One May when I was a Ph.D. student, my mentor Sarah and I were dragging permafrost cores back to camp on the North Slope of Alaska. We started talking about religion, and she tactfully told me that it seemed incredibly self-centered and irrational to believe in a human-like creator. In her opinion, this kind of belief was evidence that humans had created God in their image, not the other way around. She worried that an anthropocentric worldview encouraged exploitative relationships with the Earth. In a global ecosystem of over eight million species, doesn’t a belief in human exceptionalism set us up for a mighty fall?

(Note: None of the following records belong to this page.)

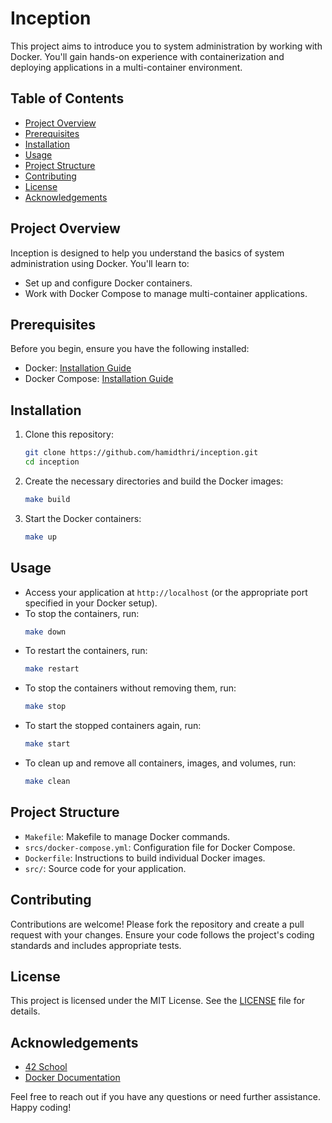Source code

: # Inception

This project aims to introduce you to system administration by working with Docker. You'll gain hands-on experience with containerization and deploying applications in a multi-container environment.

## Table of Contents
- [Project Overview](#project-overview)
- [Prerequisites](#prerequisites)
- [Installation](#installation)
- [Usage](#usage)
- [Project Structure](#project-structure)
- [Contributing](#contributing)
- [License](#license)
- [Acknowledgements](#acknowledgements)

## Project Overview
Inception is designed to help you understand the basics of system administration using Docker. You'll learn to:
- Set up and configure Docker containers.
- Work with Docker Compose to manage multi-container applications.

## Prerequisites
Before you begin, ensure you have the following installed:
- Docker: [Installation Guide](https://docs.docker.com/get-docker/)
- Docker Compose: [Installation Guide](https://docs.docker.com/compose/install/)

## Installation
1. Clone this repository:
    ```sh
    git clone https://github.com/hamidthri/inception.git
    cd inception
    ```

2. Create the necessary directories and build the Docker images:
    ```sh
    make build
    ```

3. Start the Docker containers:
    ```sh
    make up
    ```

## Usage
- Access your application at `http://localhost` (or the appropriate port specified in your Docker setup).
- To stop the containers, run:
    ```sh
    make down
    ```
- To restart the containers, run:
    ```sh
    make restart
    ```
- To stop the containers without removing them, run:
    ```sh
    make stop
    ```
- To start the stopped containers again, run:
    ```sh
    make start
    ```
- To clean up and remove all containers, images, and volumes, run:
    ```sh
    make clean
    ```

## Project Structure
- `Makefile`: Makefile to manage Docker commands.
- `srcs/docker-compose.yml`: Configuration file for Docker Compose.
- `Dockerfile`: Instructions to build individual Docker images.
- `src/`: Source code for your application.

## Contributing
Contributions are welcome! Please fork the repository and create a pull request with your changes. Ensure your code follows the project's coding standards and includes appropriate tests.

## License
This project is licensed under the MIT License. See the [LICENSE](LICENSE) file for details.

## Acknowledgements
- [42 School](https://www.42.us.org/)
- [Docker Documentation](https://docs.docker.com/)

Feel free to reach out if you have any questions or need further assistance. Happy coding!
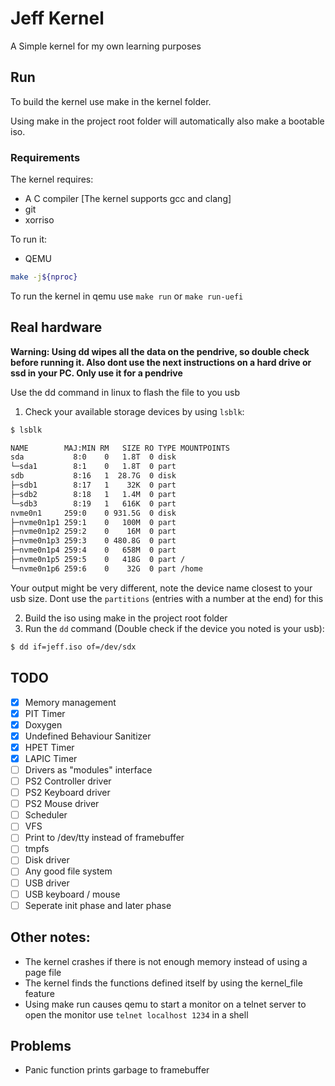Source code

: # Jeff Kernel

A Simple kernel for my own learning purposes

## Run
To build the kernel use make in the kernel folder.<br>

Using make in the project root folder will automatically also make a bootable iso.

### Requirements
The kernel requires:<br>
- A C compiler [The kernel supports gcc and clang]
- git
- xorriso

To run it:<br>
- QEMU

```sh
make -j${nproc}
```

To run the kernel in qemu use `make run` or `make run-uefi`

## Real hardware
**Warning: Using dd wipes all the data on the pendrive, so double check before running it. Also dont use the next instructions on a hard drive or ssd in your PC. Only use it for a pendrive**

Use the dd command in linux to flash the file to you usb

1. Check your available storage devices by using `lsblk`:
```sh
$ lsblk

NAME        MAJ:MIN RM   SIZE RO TYPE MOUNTPOINTS
sda           8:0    0   1.8T  0 disk 
└─sda1        8:1    0   1.8T  0 part 
sdb           8:16   1  28.7G  0 disk 
├─sdb1        8:17   1    32K  0 part 
├─sdb2        8:18   1   1.4M  0 part 
└─sdb3        8:19   1   616K  0 part 
nvme0n1     259:0    0 931.5G  0 disk 
├─nvme0n1p1 259:1    0   100M  0 part 
├─nvme0n1p2 259:2    0    16M  0 part 
├─nvme0n1p3 259:3    0 480.8G  0 part 
├─nvme0n1p4 259:4    0   658M  0 part 
├─nvme0n1p5 259:5    0   418G  0 part /
└─nvme0n1p6 259:6    0    32G  0 part /home
```

Your output might be very different, note the device name closest to your usb size.
Dont use the `partitions` (entries with a number at the end) for this

2. Build the iso using make in the project root folder
3. Run the `dd` command (Double check if the device you noted is your usb):
```sh
$ dd if=jeff.iso of=/dev/sdx
```

## TODO
- [x] Memory management
- [x] PIT Timer
- [x] Doxygen
- [x] Undefined Behaviour Sanitizer
- [x] HPET Timer<br>
- [x] LAPIC Timer
- [ ] Drivers as "modules" interface
- [ ] PS2 Controller driver
- [ ] PS2 Keyboard driver
- [ ] PS2 Mouse driver
- [ ] Scheduler
- [ ] VFS
- [ ] Print to /dev/tty instead of framebuffer
- [ ] tmpfs
- [ ] Disk driver
- [ ] Any good file system
- [ ] USB driver
- [ ] USB keyboard / mouse
- [ ] Seperate init phase and later phase

## Other notes:

- The kernel crashes if there is not enough memory instead of using a page file
- The kernel finds the functions defined itself by using the kernel_file feature
- Using make run causes qemu to start a monitor on a telnet server to open the monitor
use `telnet localhost 1234` in a shell

## Problems
- Panic function prints garbage to framebuffer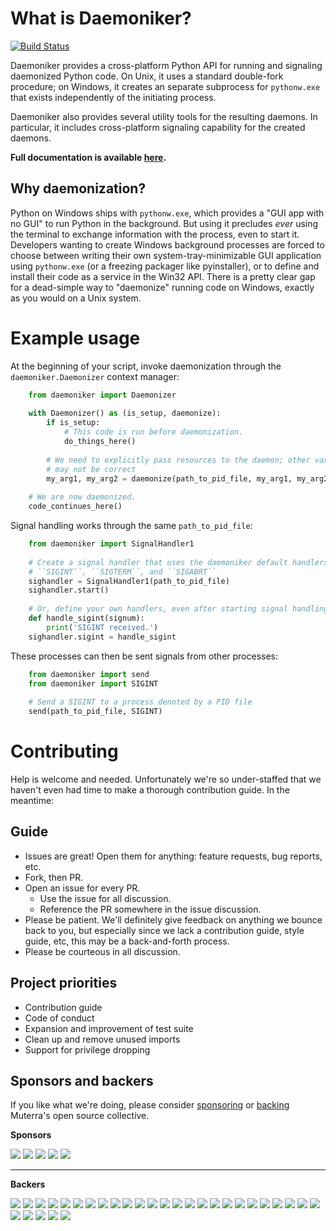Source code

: # What is Daemoniker?

[![Build Status](https://travis-ci.org/Muterra/py_daemoniker.svg?branch=master)](https://travis-ci.org/Muterra/py_daemoniker)

Daemoniker provides a cross-platform Python API for running and signaling
daemonized Python code. On Unix, it uses a standard double-fork procedure; on
Windows, it creates an separate subprocess for ``pythonw.exe`` that exists
independently of the initiating process.

Daemoniker also provides several utility tools for the resulting daemons. In
particular, it includes cross-platform signaling capability for the created
daemons.

**Full documentation is available [here](https://daemoniker.readthedocs.io/en/latest/).**

## Why daemonization?

Python on Windows ships with ``pythonw.exe``, which provides a "GUI app with no
GUI" to run Python in the background. But using it precludes *ever* using the
terminal to exchange information with the process, even to start it. Developers
wanting to create Windows background processes are forced to choose between
writing their own system-tray-minimizable GUI application using ``pythonw.exe``
(or a freezing packager like pyinstaller), or to define and install their code
as a service in the Win32 API. There is a pretty clear gap for a dead-simple
way to "daemonize" running code on Windows, exactly as you would on a Unix
system.

# Example usage
    
At the beginning of your script, invoke daemonization through the
``daemoniker.Daemonizer`` context manager:

```python
    from daemoniker import Daemonizer
    
    with Daemonizer() as (is_setup, daemonize):
        if is_setup:
            # This code is run before daemonization.
            do_things_here()
            
        # We need to explicitly pass resources to the daemon; other variables
        # may not be correct    
        my_arg1, my_arg2 = daemonize(path_to_pid_file, my_arg1, my_arg2)
    
    # We are now daemonized.
    code_continues_here()
```
    
Signal handling works through the same ``path_to_pid_file``:

```python
    from daemoniker import SignalHandler1
    
    # Create a signal handler that uses the daemoniker default handlers for
    # ``SIGINT``, ``SIGTERM``, and ``SIGABRT``
    sighandler = SignalHandler1(path_to_pid_file)
    sighandler.start()
    
    # Or, define your own handlers, even after starting signal handling
    def handle_sigint(signum):
        print('SIGINT received.')
    sighandler.sigint = handle_sigint
```
    
These processes can then be sent signals from other processes:

```python
    from daemoniker import send
    from daemoniker import SIGINT
    
    # Send a SIGINT to a process denoted by a PID file
    send(path_to_pid_file, SIGINT)
```

# Contributing

Help is welcome and needed. Unfortunately we're so under-staffed that we haven't even had time to make a thorough contribution guide. In the meantime:

## Guide

+ Issues are great! Open them for anything: feature requests, bug reports, etc. 
+ Fork, then PR.
+ Open an issue for every PR.
  + Use the issue for all discussion.
  + Reference the PR somewhere in the issue discussion.
+ Please be patient. We'll definitely give feedback on anything we bounce back to you, but especially since we lack a contribution guide, style guide, etc, this may be a back-and-forth process.
+ Please be courteous in all discussion.

## Project priorities

+ Contribution guide
+ Code of conduct
+ Expansion and improvement of test suite
+ Clean up and remove unused imports
+ Support for privilege dropping

## Sponsors and backers

If you like what we're doing, please consider [sponsoring](https://opencollective.com/golix#sponsor) or [backing](https://opencollective.com/golix) Muterra's open source collective.

**Sponsors**

  <a href="https://opencollective.com/golix/sponsors/0/website" target="_blank"><img src="https://opencollective.com/golix/sponsors/0/avatar"></a>
  <a href="https://opencollective.com/golix/sponsors/1/website" target="_blank"><img src="https://opencollective.com/golix/sponsors/1/avatar"></a>
  <a href="https://opencollective.com/golix/sponsors/2/website" target="_blank"><img src="https://opencollective.com/golix/sponsors/2/avatar"></a>
  <a href="https://opencollective.com/golix/sponsors/3/website" target="_blank"><img src="https://opencollective.com/golix/sponsors/3/avatar"></a>
  <a href="https://opencollective.com/golix/sponsors/4/website" target="_blank"><img src="https://opencollective.com/golix/sponsors/4/avatar"></a>

-----

**Backers**

  <a href="https://opencollective.com/golix/backers/0/website" target="_blank"><img src="https://opencollective.com/golix/backers/0/avatar"></a>
  <a href="https://opencollective.com/golix/backers/1/website" target="_blank"><img src="https://opencollective.com/golix/backers/1/avatar"></a>
  <a href="https://opencollective.com/golix/backers/2/website" target="_blank"><img src="https://opencollective.com/golix/backers/2/avatar"></a>
  <a href="https://opencollective.com/golix/backers/3/website" target="_blank"><img src="https://opencollective.com/golix/backers/3/avatar"></a>
  <a href="https://opencollective.com/golix/backers/4/website" target="_blank"><img src="https://opencollective.com/golix/backers/4/avatar"></a>
  <a href="https://opencollective.com/golix/backers/5/website" target="_blank"><img src="https://opencollective.com/golix/backers/5/avatar"></a>
  <a href="https://opencollective.com/golix/backers/6/website" target="_blank"><img src="https://opencollective.com/golix/backers/6/avatar"></a>
  <a href="https://opencollective.com/golix/backers/7/website" target="_blank"><img src="https://opencollective.com/golix/backers/7/avatar"></a>
  <a href="https://opencollective.com/golix/backers/8/website" target="_blank"><img src="https://opencollective.com/golix/backers/8/avatar"></a>
  <a href="https://opencollective.com/golix/backers/9/website" target="_blank"><img src="https://opencollective.com/golix/backers/9/avatar"></a>
  <a href="https://opencollective.com/golix/backers/10/website" target="_blank"><img src="https://opencollective.com/golix/backers/10/avatar"></a>
  <a href="https://opencollective.com/golix/backers/11/website" target="_blank"><img src="https://opencollective.com/golix/backers/11/avatar"></a>
  <a href="https://opencollective.com/golix/backers/12/website" target="_blank"><img src="https://opencollective.com/golix/backers/12/avatar"></a>
  <a href="https://opencollective.com/golix/backers/13/website" target="_blank"><img src="https://opencollective.com/golix/backers/13/avatar"></a>
  <a href="https://opencollective.com/golix/backers/14/website" target="_blank"><img src="https://opencollective.com/golix/backers/14/avatar"></a>
  <a href="https://opencollective.com/golix/backers/15/website" target="_blank"><img src="https://opencollective.com/golix/backers/15/avatar"></a>
  <a href="https://opencollective.com/golix/backers/16/website" target="_blank"><img src="https://opencollective.com/golix/backers/16/avatar"></a>
  <a href="https://opencollective.com/golix/backers/17/website" target="_blank"><img src="https://opencollective.com/golix/backers/17/avatar"></a>
  <a href="https://opencollective.com/golix/backers/18/website" target="_blank"><img src="https://opencollective.com/golix/backers/18/avatar"></a>
  <a href="https://opencollective.com/golix/backers/19/website" target="_blank"><img src="https://opencollective.com/golix/backers/19/avatar"></a>
  <a href="https://opencollective.com/golix/backers/20/website" target="_blank"><img src="https://opencollective.com/golix/backers/20/avatar"></a>
  <a href="https://opencollective.com/golix/backers/21/website" target="_blank"><img src="https://opencollective.com/golix/backers/21/avatar"></a>
  <a href="https://opencollective.com/golix/backers/22/website" target="_blank"><img src="https://opencollective.com/golix/backers/22/avatar"></a>
  <a href="https://opencollective.com/golix/backers/23/website" target="_blank"><img src="https://opencollective.com/golix/backers/23/avatar"></a>
  <a href="https://opencollective.com/golix/backers/24/website" target="_blank"><img src="https://opencollective.com/golix/backers/24/avatar"></a>
  <a href="https://opencollective.com/golix/backers/25/website" target="_blank"><img src="https://opencollective.com/golix/backers/25/avatar"></a>
  <a href="https://opencollective.com/golix/backers/26/website" target="_blank"><img src="https://opencollective.com/golix/backers/26/avatar"></a>
  <a href="https://opencollective.com/golix/backers/27/website" target="_blank"><img src="https://opencollective.com/golix/backers/27/avatar"></a>
  <a href="https://opencollective.com/golix/backers/28/website" target="_blank"><img src="https://opencollective.com/golix/backers/28/avatar"></a>
  <a href="https://opencollective.com/golix/backers/29/website" target="_blank"><img src="https://opencollective.com/golix/backers/29/avatar"></a>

Since that conversation with Sarah, I've been asked versions of this question by both believers and nonbelievers. While I see how belief in an anthropomorphic deity could predispose us to some forms of environmental negligence, I’ve concluded that this exceptionalist theology carries fundamental truths about our relationship with the Earth, whether you believe in God or not.
When God described His creation to Moses some 3,500 years ago, the prophecy that man would dominate the Earth must have seemed laughable. Even Moses didn’t buy it initially. After his encounter, he reflected, “Now, for this cause I know that man is nothing, which thing I never had supposed” (Moses 1:11).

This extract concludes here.